Source texts of formatted documents:
##############################

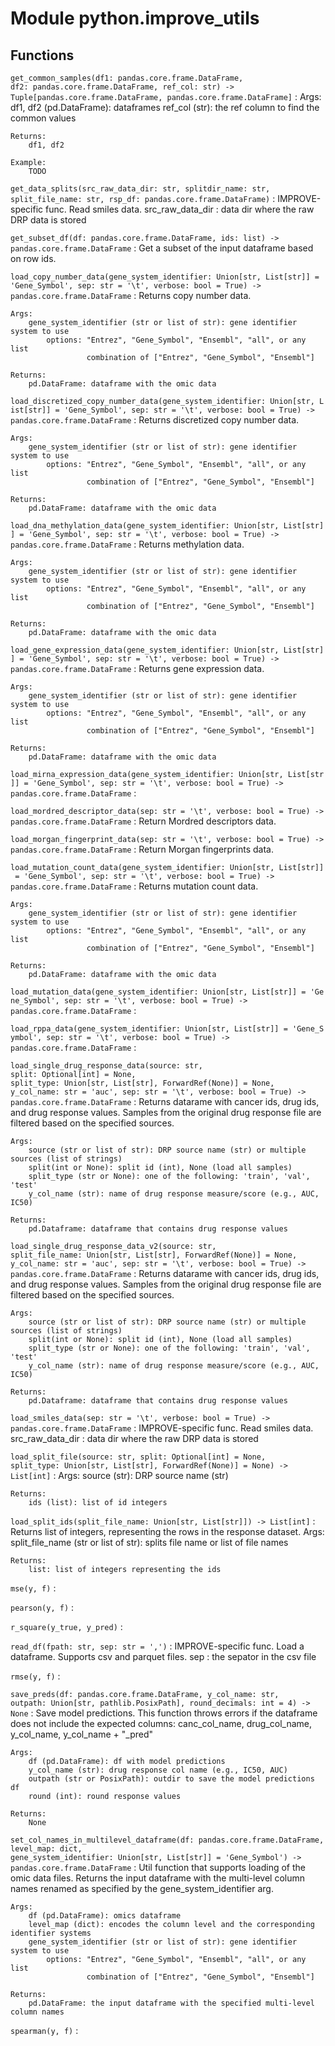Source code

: Module python.improve_utils
===========================

Functions
---------

    
`get_common_samples(df1: pandas.core.frame.DataFrame, df2: pandas.core.frame.DataFrame, ref_col: str) ‑> Tuple[pandas.core.frame.DataFrame, pandas.core.frame.DataFrame]`
:   Args:
        df1, df2 (pd.DataFrame): dataframes
        ref_col (str): the ref column to find the common values
    
    Returns:
        df1, df2
    
    Example:
        TODO

    
`get_data_splits(src_raw_data_dir: str, splitdir_name: str, split_file_name: str, rsp_df: pandas.core.frame.DataFrame)`
:   IMPROVE-specific func.
    Read smiles data.
    src_raw_data_dir : data dir where the raw DRP data is stored

    
`get_subset_df(df: pandas.core.frame.DataFrame, ids: list) ‑> pandas.core.frame.DataFrame`
:   Get a subset of the input dataframe based on row ids.

    
`load_copy_number_data(gene_system_identifier: Union[str, List[str]] = 'Gene_Symbol', sep: str = '\t', verbose: bool = True) ‑> pandas.core.frame.DataFrame`
:   Returns copy number data.
    
    Args:
        gene_system_identifier (str or list of str): gene identifier system to use
            options: "Entrez", "Gene_Symbol", "Ensembl", "all", or any list
                     combination of ["Entrez", "Gene_Symbol", "Ensembl"]
    
    Returns:
        pd.DataFrame: dataframe with the omic data

    
`load_discretized_copy_number_data(gene_system_identifier: Union[str, List[str]] = 'Gene_Symbol', sep: str = '\t', verbose: bool = True) ‑> pandas.core.frame.DataFrame`
:   Returns discretized copy number data.
    
    Args:
        gene_system_identifier (str or list of str): gene identifier system to use
            options: "Entrez", "Gene_Symbol", "Ensembl", "all", or any list
                     combination of ["Entrez", "Gene_Symbol", "Ensembl"]
    
    Returns:
        pd.DataFrame: dataframe with the omic data

    
`load_dna_methylation_data(gene_system_identifier: Union[str, List[str]] = 'Gene_Symbol', sep: str = '\t', verbose: bool = True) ‑> pandas.core.frame.DataFrame`
:   Returns methylation data.
    
    Args:
        gene_system_identifier (str or list of str): gene identifier system to use
            options: "Entrez", "Gene_Symbol", "Ensembl", "all", or any list
                     combination of ["Entrez", "Gene_Symbol", "Ensembl"]
    
    Returns:
        pd.DataFrame: dataframe with the omic data

    
`load_gene_expression_data(gene_system_identifier: Union[str, List[str]] = 'Gene_Symbol', sep: str = '\t', verbose: bool = True) ‑> pandas.core.frame.DataFrame`
:   Returns gene expression data.
    
    Args:
        gene_system_identifier (str or list of str): gene identifier system to use
            options: "Entrez", "Gene_Symbol", "Ensembl", "all", or any list
                     combination of ["Entrez", "Gene_Symbol", "Ensembl"]
    
    Returns:
        pd.DataFrame: dataframe with the omic data

    
`load_mirna_expression_data(gene_system_identifier: Union[str, List[str]] = 'Gene_Symbol', sep: str = '\t', verbose: bool = True) ‑> pandas.core.frame.DataFrame`
:   

    
`load_mordred_descriptor_data(sep: str = '\t', verbose: bool = True) ‑> pandas.core.frame.DataFrame`
:   Return Mordred descriptors data.

    
`load_morgan_fingerprint_data(sep: str = '\t', verbose: bool = True) ‑> pandas.core.frame.DataFrame`
:   Return Morgan fingerprints data.

    
`load_mutation_count_data(gene_system_identifier: Union[str, List[str]] = 'Gene_Symbol', sep: str = '\t', verbose: bool = True) ‑> pandas.core.frame.DataFrame`
:   Returns mutation count data.
    
    Args:
        gene_system_identifier (str or list of str): gene identifier system to use
            options: "Entrez", "Gene_Symbol", "Ensembl", "all", or any list
                     combination of ["Entrez", "Gene_Symbol", "Ensembl"]
    
    Returns:
        pd.DataFrame: dataframe with the omic data

    
`load_mutation_data(gene_system_identifier: Union[str, List[str]] = 'Gene_Symbol', sep: str = '\t', verbose: bool = True) ‑> pandas.core.frame.DataFrame`
:   

    
`load_rppa_data(gene_system_identifier: Union[str, List[str]] = 'Gene_Symbol', sep: str = '\t', verbose: bool = True) ‑> pandas.core.frame.DataFrame`
:   

    
`load_single_drug_response_data(source: str, split: Optional[int] = None, split_type: Union[str, List[str], ForwardRef(None)] = None, y_col_name: str = 'auc', sep: str = '\t', verbose: bool = True) ‑> pandas.core.frame.DataFrame`
:   Returns datarame with cancer ids, drug ids, and drug response values. Samples
    from the original drug response file are filtered based on the specified
    sources.
    
    Args:
        source (str or list of str): DRP source name (str) or multiple sources (list of strings)
        split(int or None): split id (int), None (load all samples)
        split_type (str or None): one of the following: 'train', 'val', 'test'
        y_col_name (str): name of drug response measure/score (e.g., AUC, IC50)
    
    Returns:
        pd.Dataframe: dataframe that contains drug response values

    
`load_single_drug_response_data_v2(source: str, split_file_name: Union[str, List[str], ForwardRef(None)] = None, y_col_name: str = 'auc', sep: str = '\t', verbose: bool = True) ‑> pandas.core.frame.DataFrame`
:   Returns datarame with cancer ids, drug ids, and drug response values. Samples
    from the original drug response file are filtered based on the specified
    sources.
    
    Args:
        source (str or list of str): DRP source name (str) or multiple sources (list of strings)
        split(int or None): split id (int), None (load all samples)
        split_type (str or None): one of the following: 'train', 'val', 'test'
        y_col_name (str): name of drug response measure/score (e.g., AUC, IC50)
    
    Returns:
        pd.Dataframe: dataframe that contains drug response values

    
`load_smiles_data(sep: str = '\t', verbose: bool = True) ‑> pandas.core.frame.DataFrame`
:   IMPROVE-specific func.
    Read smiles data.
    src_raw_data_dir : data dir where the raw DRP data is stored

    
`load_split_file(source: str, split: Optional[int] = None, split_type: Union[str, List[str], ForwardRef(None)] = None) ‑> List[int]`
:   Args:
        source (str): DRP source name (str)
    
    Returns:
        ids (list): list of id integers

    
`load_split_ids(split_file_name: Union[str, List[str]]) ‑> List[int]`
:   Returns list of integers, representing the rows in the response dataset.
    Args:
        split_file_name (str or list of str): splits file name or list of file names
    
    Returns:
        list: list of integers representing the ids

    
`mse(y, f)`
:   

    
`pearson(y, f)`
:   

    
`r_square(y_true, y_pred)`
:   

    
`read_df(fpath: str, sep: str = ',')`
:   IMPROVE-specific func.
    Load a dataframe. Supports csv and parquet files.
    sep : the sepator in the csv file

    
`rmse(y, f)`
:   

    
`save_preds(df: pandas.core.frame.DataFrame, y_col_name: str, outpath: Union[str, pathlib.PosixPath], round_decimals: int = 4) ‑> None`
:   Save model predictions.
    This function throws errors if the dataframe does not include the expected
    columns: canc_col_name, drug_col_name, y_col_name, y_col_name + "_pred"
    
    Args:
        df (pd.DataFrame): df with model predictions
        y_col_name (str): drug response col name (e.g., IC50, AUC)
        outpath (str or PosixPath): outdir to save the model predictions df
        round (int): round response values 
        
    Returns:
        None

    
`set_col_names_in_multilevel_dataframe(df: pandas.core.frame.DataFrame, level_map: dict, gene_system_identifier: Union[str, List[str]] = 'Gene_Symbol') ‑> pandas.core.frame.DataFrame`
:   Util function that supports loading of the omic data files.
    Returns the input dataframe with the multi-level column names renamed as
    specified by the gene_system_identifier arg.
    
    Args:
        df (pd.DataFrame): omics dataframe
        level_map (dict): encodes the column level and the corresponding identifier systems
        gene_system_identifier (str or list of str): gene identifier system to use
            options: "Entrez", "Gene_Symbol", "Ensembl", "all", or any list
                     combination of ["Entrez", "Gene_Symbol", "Ensembl"]
    
    Returns:
        pd.DataFrame: the input dataframe with the specified multi-level column names

    
`spearman(y, f)`
:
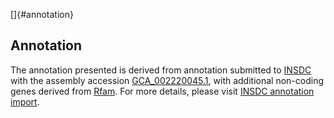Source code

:[]{#annotation}

Annotation
----------

The annotation presented is derived from annotation submitted to
[INSDC](http://www.insdc.org) with the assembly accession
[GCA\_002220045.1](http://www.ebi.ac.uk/ena/data/view/GCA_002220045.1),
with additional non-coding genes derived from
[Rfam](http://rfam.xfam.org/). For more details, please visit [INSDC
annotation
import](http://ensemblgenomes.org/info/data/insdc_annotation).
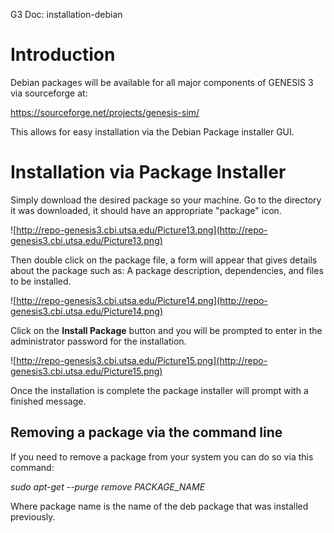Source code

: G3 Doc: installation-debian

# Introduction #

Debian packages will be available for all major components of GENESIS 3 via sourceforge at:

https://sourceforge.net/projects/genesis-sim/

This allows for easy installation via the Debian Package installer GUI.


# Installation via Package Installer #

Simply download the desired package so your machine. Go to the directory it was downloaded, it should have an appropriate "package" icon.

![http://repo-genesis3.cbi.utsa.edu/Picture13.png](http://repo-genesis3.cbi.utsa.edu/Picture13.png)

Then double click on the package file, a form will appear that gives details about the package such as: A package description, dependencies, and files to be installed.

![http://repo-genesis3.cbi.utsa.edu/Picture14.png](http://repo-genesis3.cbi.utsa.edu/Picture14.png)

Click on the **Install Package** button and you will be prompted to enter in the administrator password for the installation.

![http://repo-genesis3.cbi.utsa.edu/Picture15.png](http://repo-genesis3.cbi.utsa.edu/Picture15.png)

Once the installation is complete the package installer will prompt with a finished message.



## Removing a package via the command line ##

If you need to remove a package from your system you can do so via this command:

_sudo apt-get --purge remove PACKAGE\_NAME_

Where package name is the name of the deb package that was installed previously.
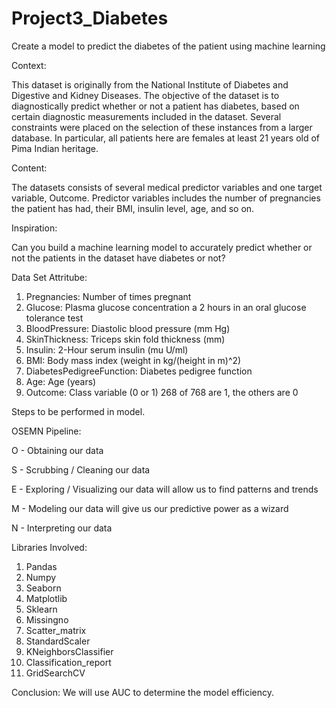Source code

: # Project3_Diabetes
Create a model to predict the diabetes of the patient using machine learning

Context:

This dataset is originally from the National Institute of Diabetes and Digestive and Kidney Diseases. The objective of the dataset is to diagnostically predict whether or not a patient has diabetes, based on certain diagnostic measurements included in the dataset. Several constraints were placed on the selection of these instances from a larger database. In particular, all patients here are females at least 21 years old of Pima Indian heritage.

Content:

The datasets consists of several medical predictor variables and one target variable, Outcome. Predictor variables includes the number of pregnancies the patient has had, their BMI, insulin level, age, and so on.

Inspiration:

Can you build a machine learning model to accurately predict whether or not the patients in the dataset have diabetes or not?

Data Set Attritube:
1. Pregnancies: Number of times pregnant
2. Glucose: Plasma glucose concentration a 2 hours in an oral glucose tolerance test
3. BloodPressure: Diastolic blood pressure (mm Hg)
4. SkinThickness: Triceps skin fold thickness (mm)
5. Insulin: 2-Hour serum insulin (mu U/ml) 
6. BMI: Body mass index (weight in kg/(height in m)^2)	
7. DiabetesPedigreeFunction: Diabetes pedigree function
8. Age: Age (years)
9. Outcome: Class variable (0 or 1) 268 of 768 are 1, the others are 0

Steps to be performed in model.

OSEMN Pipeline:

O - Obtaining our data

S - Scrubbing / Cleaning our data

E - Exploring / Visualizing our data will allow us to find patterns and trends

M - Modeling our data will give us our predictive power as a wizard

N - Interpreting our data

Libraries Involved:

1. Pandas
2. Numpy
3. Seaborn
4. Matplotlib
5. Sklearn
6. Missingno 
7. Scatter_matrix
8. StandardScaler
9. KNeighborsClassifier
10. Classification_report
11. GridSearchCV

Conclusion:
We will use AUC to determine the model efficiency.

##############################

(What you will do) Find the lines above that include the string "details" and copy them.

(Answer to this problem)
[Rfam](http://rfam.xfam.org/). For more details, please visit [INSDC
Then double click on the package file, a form will appear that gives details about the package such as: A package description, dependencies, and files to be installed.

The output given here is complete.